== Segment start ==

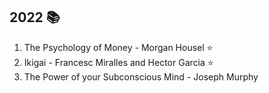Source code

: ## 2022 📚

1. The Psychology of Money - Morgan Housel ⭐
2. Ikigai - Francesc Miralles and Hector Garcia ⭐
3. The Power of your Subconscious Mind - Joseph Murphy
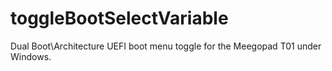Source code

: # toggleBootSelectVariable
Dual Boot\Architecture UEFI boot menu toggle for the Meegopad T01 under Windows.
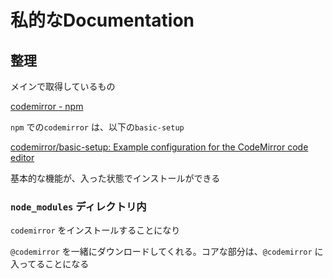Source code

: # 私的なDocumentation

## 整理

メインで取得しているもの

[codemirror - npm](https://www.npmjs.com/package/codemirror)

`npm` での`codemirror` は、以下の`basic-setup` 

[codemirror/basic-setup: Example configuration for the CodeMirror code editor](https://github.com/codemirror/basic-setup)

基本的な機能が、入った状態でインストールができる


### `node_modules` ディレクトリ内


`codemirror` をインストールすることになり

`@codemirror` を一緒にダウンロードしてくれる。コアな部分は、`@codemirror` に入ってることになる



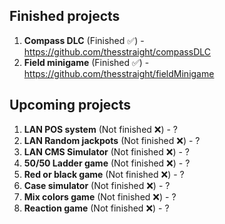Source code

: ## Finished projects

1. **Compass DLC** (Finished ✅) - https://github.com/thesstraight/compassDLC
2. **Field minigame** (Finished ✅) - https://github.com/thesstraight/fieldMinigame

## Upcoming projects

1. **LAN POS system** (Not finished ❌) - ?
2. **LAN Random jackpots** (Not finished ❌) - ?
3. **LAN CMS Simulator** (Not finished ❌) - ?
4. **50/50 Ladder game** (Not finished ❌) - ?
5. **Red or black game** (Not finished ❌) - ?
6. **Case simulator** (Not finished ❌) - ?
7. **Mix colors game** (Not finished ❌) - ?
8. **Reaction game** (Not finished ❌) - ?

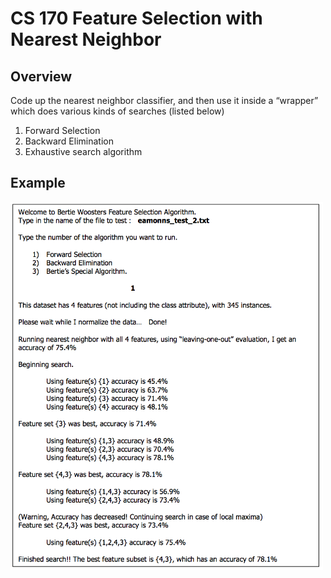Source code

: # CS 170 Feature Selection with Nearest Neighbor

Overview 
---
Code up the nearest neighbor classifier, and then use it inside a “wrapper” which does various kinds of searches (listed below)
1. Forward Selection
2. Backward Elimination 
3. Exhaustive search algorithm

Example 
---
<img src="https://github.com/BenTYC/Feature-Selection-with-Nearest-Neighbor/blob/master/example.png" width="500">
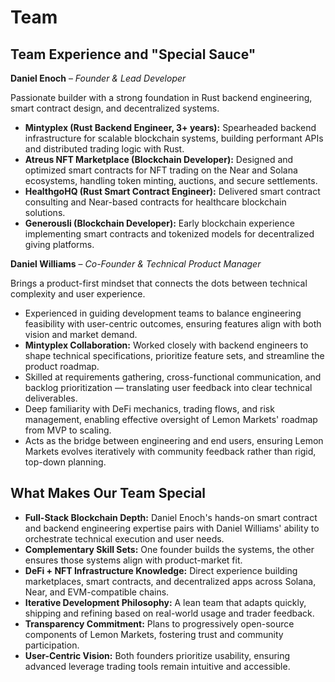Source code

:# Team

## Team Experience and "Special Sauce"

**Daniel Enoch** – *Founder & Lead Developer*

Passionate builder with a strong foundation in Rust backend engineering, smart contract design, and decentralized systems.

* **Mintyplex (Rust Backend Engineer, 3+ years):** Spearheaded backend infrastructure for scalable blockchain systems, building performant APIs and distributed trading logic with Rust.
* **Atreus NFT Marketplace (Blockchain Developer):** Designed and optimized smart contracts for NFT trading on the Near and Solana ecosystems, handling token minting, auctions, and secure settlements.
* **HealthgoHQ (Rust Smart Contract Engineer):** Delivered smart contract consulting and Near-based contracts for healthcare blockchain solutions.
* **Generousli (Blockchain Developer):** Early blockchain experience implementing smart contracts and tokenized models for decentralized giving platforms.

**Daniel Williams** – *Co-Founder & Technical Product Manager*

Brings a product-first mindset that connects the dots between technical complexity and user experience.

* Experienced in guiding development teams to balance engineering feasibility with user-centric outcomes, ensuring features align with both vision and market demand.
* **Mintyplex Collaboration:** Worked closely with backend engineers to shape technical specifications, prioritize feature sets, and streamline the product roadmap.
* Skilled at requirements gathering, cross-functional communication, and backlog prioritization — translating user feedback into clear technical deliverables.
* Deep familiarity with DeFi mechanics, trading flows, and risk management, enabling effective oversight of Lemon Markets' roadmap from MVP to scaling.
* Acts as the bridge between engineering and end users, ensuring Lemon Markets evolves iteratively with community feedback rather than rigid, top-down planning.

## What Makes Our Team Special

* **Full-Stack Blockchain Depth:** Daniel Enoch's hands-on smart contract and backend engineering expertise pairs with Daniel Williams' ability to orchestrate technical execution and user needs.
* **Complementary Skill Sets:** One founder builds the systems, the other ensures those systems align with product-market fit.
* **DeFi + NFT Infrastructure Knowledge:** Direct experience building marketplaces, smart contracts, and decentralized apps across Solana, Near, and EVM-compatible chains.
* **Iterative Development Philosophy:** A lean team that adapts quickly, shipping and refining based on real-world usage and trader feedback.
* **Transparency Commitment:** Plans to progressively open-source components of Lemon Markets, fostering trust and community participation.
* **User-Centric Vision:** Both founders prioritize usability, ensuring advanced leverage trading tools remain intuitive and accessible.
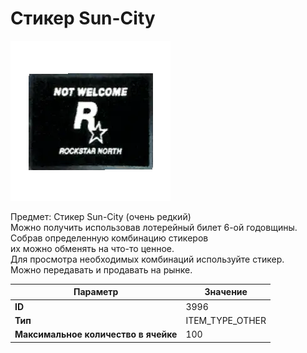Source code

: # Стикер Sun-City

![Item Image](../img/3996.webp?raw=true)

Предмет: Стикер Sun-City (очень редкий)<br>Можно получить использовав лотерейный билет 6-ой годовщины.<br>Собрав определенную комбинацию стикеров<br>их можно обменять на что-то ценное.<br>Для просмотра необходимых комбинаций используйте стикер.<br>Можно передавать и продавать на рынке.


| Параметр | Значение |
|----------|----------|
| **ID** | 3996 |
| **Тип** | ITEM_TYPE_OTHER |
| **Максимальное количество в ячейке** | 100 |


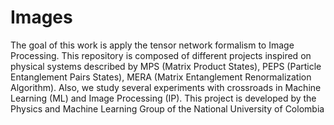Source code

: # Images

The goal of this work is apply the tensor network formalism to Image Processing. 
This repository is composed of different projects inspired on physical systems described by MPS (Matrix Product States), 
PEPS (Particle Entanglement Pairs States), MERA (Matrix Entanglement Renormalization Algorithm). 
Also, we study several experiments with crossroads in Machine Learning (ML) and Image Processing (IP). 
This project is developed by the Physics and Machine Learning Group of the National University of Colombia
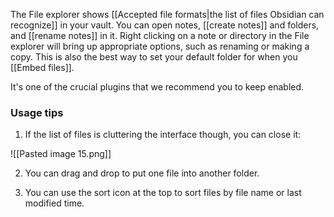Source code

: The File explorer shows [[Accepted file formats|the list of files Obsidian can recognize]] in your vault. You can open notes, [[create notes]] and folders, and [[rename notes]] in it. Right clicking on a note or directory in the File explorer will bring up appropriate options, such as renaming or making a copy. This is also the best way to set your default folder for when you [[Embed files]].

It's one of the crucial plugins that we recommend you to keep enabled.

### Usage tips

1. If the list of files is cluttering the interface though, you can close it:

![[Pasted image 15.png]]

2. You can drag and drop to put one file into another folder.

3. You can use the sort icon at the top to sort files by file name or last modified time.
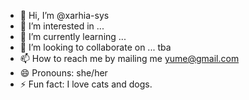 - 👋 Hi, I’m @xarhia-sys
- 👀 I’m interested in ...
- 🌱 I’m currently learning ...
- 💞️ I’m looking to collaborate on ... tba
- 📫 How to reach me by mailing me yume@gmail.com
- 😄 Pronouns: she/her
- ⚡ Fun fact: I love cats and dogs. 

<!---
xarhia-sys/xarhia-sys is a ✨ special ✨ repository because its `README.md` (this file) appears on your GitHub profile.
You can click the Preview link to take a look at your changes.
--->
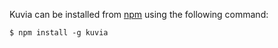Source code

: Kuvia can be installed from [npm](https://www.npmjs.com/) using the following command:

    $ npm install -g kuvia

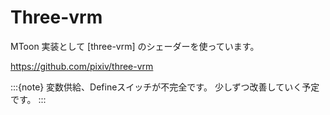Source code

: # Three-vrm

MToon 実装として [three-vrm] のシェーダーを使っています。

https://github.com/pixiv/three-vrm

:::{note}
変数供給、Defineスイッチが不完全です。
少しずつ改善していく予定です。
:::
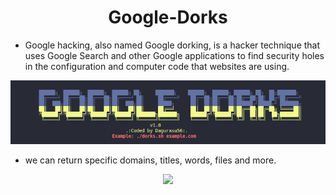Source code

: <h1 align="center"> Google-Dorks</h1>

* Google hacking, also named Google dorking, is a hacker technique that uses Google Search and other Google applications to find security holes in the configuration and computer code that websites are using.

<p align="center">
    <img src="assets/banner.png">
</p>

* we can return specific domains, titles, words, files and more.

<p align="center">
    <img src="assets/.png">
</p>
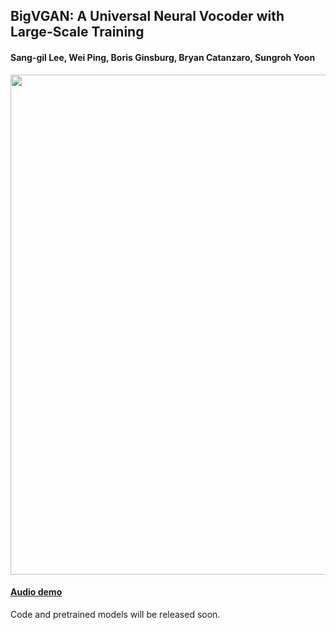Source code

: ## BigVGAN: A Universal Neural Vocoder with Large-Scale Training
#### Sang-gil Lee, Wei Ping, Boris Ginsburg, Bryan Catanzaro, Sungroh Yoon

<center><img src="https://user-images.githubusercontent.com/13550158/172687468-84bf17d7-7263-4dbe-990a-f055a1c5bd4a.png" width="800"></center>


#### [Audio demo](https://bigvgan-demo.github.io/)

Code and pretrained models will be released soon.
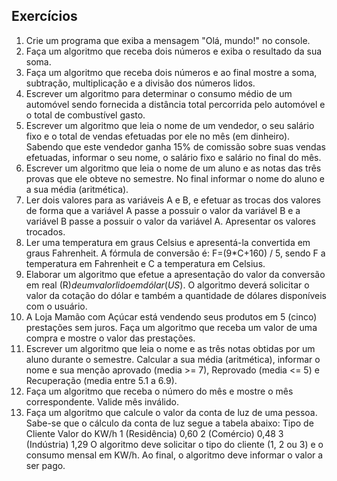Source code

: 
## Exercícios

1. Crie um programa que exiba a mensagem "Olá, mundo!" no console.
2. Faça um algoritmo que receba dois números e exiba o resultado da sua soma.
3. Faça um algoritmo que receba dois números e ao final mostre a soma, subtração, multiplicação e a divisão dos números lidos.
4. Escrever um algoritmo para determinar o consumo médio de um automóvel sendo fornecida a distância total percorrida pelo automóvel e o total de combustível gasto.
5. Escrever um algoritmo que leia o nome de um vendedor, o seu salário fixo e o total de vendas efetuadas por ele no mês (em dinheiro). Sabendo que este vendedor ganha 15% de comissão sobre suas vendas efetuadas, informar o seu nome, o salário fixo e salário no final do mês.
6. Escrever um algoritmo que leia o nome de um aluno e as notas das três provas que ele obteve no semestre. No final informar o nome do aluno e a sua média (aritmética).
7. Ler dois valores para as variáveis A e B, e efetuar as trocas dos valores de forma que a variável A passe a possuir o valor da variável B e a variável B passe a possuir o valor da variável A. Apresentar os valores trocados.
8. Ler uma temperatura em graus Celsius e apresentá-la convertida em graus Fahrenheit. A fórmula de conversão é: F=(9\*C+160) / 5, sendo F a temperatura em Fahrenheit e C a temperatura em Celsius.
9. Elaborar um algoritmo que efetue a apresentação do valor da conversão em real (R$) de um valor lido em dólar (US$). O algoritmo deverá solicitar o valor da cotação do dólar e também a quantidade de dólares disponíveis com o usuário.
10. A Loja Mamão com Açúcar está vendendo seus produtos em 5 (cinco) prestações sem juros. Faça um algoritmo que receba um valor de uma compra e mostre o valor das prestações.
11. Escrever um algoritmo que leia o nome e as três notas obtidas por um aluno durante o semestre. Calcular a sua média (aritmética), informar o nome e sua menção aprovado (media >= 7), Reprovado (media <= 5) e Recuperação (media entre 5.1 a 6.9).
12. Faça um algoritmo que receba o número do mês e mostre o mês correspondente. Valide mês inválido.
13. Faça um algoritmo que calcule o valor da conta de luz de uma pessoa. Sabe-se que o cálculo da conta de luz segue a tabela abaixo:
    Tipo de Cliente Valor do KW/h 1 (Residência) 0,60
    2 (Comércio) 0,48
    3 (Indústria) 1,29
    O algoritmo deve solicitar o tipo do cliente (1, 2 ou 3) e o consumo mensal em KW/h. Ao final, o algoritmo deve informar o valor a ser pago.
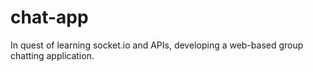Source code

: # chat-app

In quest of learning socket.io and APIs, developing a web-based group chatting application.
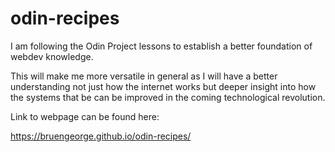 # odin-recipes

I am following the Odin Project lessons to establish a better foundation of webdev knowledge.

This will make me more versatile in general as I will have a better understanding not just how the internet works but deeper insight into how the systems that be can be improved in the coming technological revolution. 


Link to webpage can be found here:

https://bruengeorge.github.io/odin-recipes/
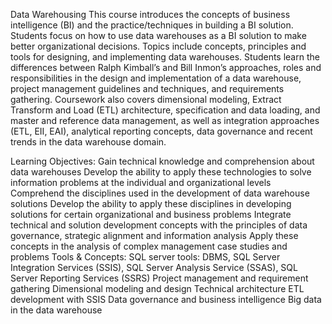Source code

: Data Warehousing 
This course introduces the concepts of business intelligence (BI) and the practice/techniques in building a BI solution. Students focus on how to use data warehouses as a BI solution to make better organizational decisions. Topics include concepts, principles and tools for designing, and implementing data warehouses. Students learn the differences between Ralph Kimball’s and Bill Inmon’s approaches, roles and responsibilities in the design and implementation of a data warehouse, project management guidelines and techniques, and requirements gathering. Coursework also covers dimensional modeling, Extract Transform and Load (ETL) architecture, specification and data loading, and master and reference data management, as well as integration approaches (ETL, EII, EAI), analytical reporting concepts, data governance and recent trends in the data warehouse domain.

Learning Objectives:
Gain technical knowledge and comprehension about data warehouses
Develop the ability to apply these technologies to solve information problems at the individual and organizational levels
Comprehend the disciplines used in the development of data warehouse solutions
Develop the ability to apply these disciplines in developing solutions for certain organizational and business problems
Integrate technical and solution development concepts with the principles of data governance, strategic alignment and information analysis
Apply these concepts in the analysis of complex management case studies and problems
Tools & Concepts:
SQL server tools: DBMS, SQL Server Integration Services (SSIS), SQL Server Analysis Service (SSAS), SQL Server Reporting Services (SSRS)
Project management and requirement gathering
Dimensional modeling and design
Technical architecture
ETL development with SSIS
Data governance and business intelligence
Big data in the data warehouse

== Segment end ==

▶ _Work item_
What is needed is a copy of every line above in which "problems" appears.

▶ _Exercise answer_
Develop the ability to apply these technologies to solve information problems at the individual and organizational levels
Develop the ability to apply these disciplines in developing solutions for certain organizational and business problems
Apply these concepts in the analysis of complex management case studies and problems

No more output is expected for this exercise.